◆ Task description ◆
Using the entries below, output exactly the lines from the one containing "- Mamdollah Amini" through the final line, both included, and no others.

═════ Exercise materials

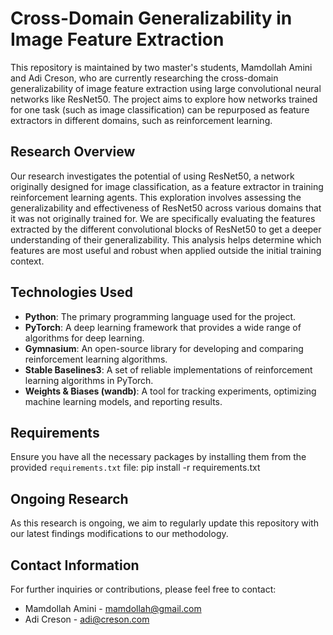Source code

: # Cross-Domain Generalizability in Image Feature Extraction

This repository is maintained by two master's students, Mamdollah Amini and Adi Creson, who are currently researching the cross-domain generalizability of image feature extraction using large convolutional neural networks like ResNet50. The project aims to explore how networks trained for one task (such as image classification) can be repurposed as feature extractors in different domains, such as reinforcement learning.

## Research Overview

Our research investigates the potential of using ResNet50, a network originally designed for image classification, as a feature extractor in training reinforcement learning agents. This exploration involves assessing the generalizability and effectiveness of ResNet50 across various domains that it was not originally trained for. We are specifically evaluating the features extracted by the different convolutional blocks of ResNet50 to get a deeper understanding of their generalizability. This analysis helps determine which features are most useful and robust when applied outside the initial training context.

## Technologies Used

- **Python**: The primary programming language used for the project.
- **PyTorch**: A deep learning framework that provides a wide range of algorithms for deep learning.
- **Gymnasium**: An open-source library for developing and comparing reinforcement learning algorithms.
- **Stable Baselines3**: A set of reliable implementations of reinforcement learning algorithms in PyTorch.
- **Weights & Biases (wandb)**: A tool for tracking experiments, optimizing machine learning models, and reporting results.

## Requirements

Ensure you have all the necessary packages by installing them from the provided `requirements.txt` file:
pip install -r requirements.txt

## Ongoing Research

As this research is ongoing, we aim to regularly update this repository with our latest findings modifications to our methodology.

## Contact Information

For further inquiries or contributions, please feel free to contact:

- Mamdollah Amini - [mamdollah@gmail.com](mailto:mamdollah@gmail.com)
- Adi Creson - [adi@creson.com](mailto:adi@creson.com)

══════════

◆ Answer below ◆
- Mamdollah Amini - [mamdollah@gmail.com](mailto:mamdollah@gmail.com)
- Adi Creson - [adi@creson.com](mailto:adi@creson.com)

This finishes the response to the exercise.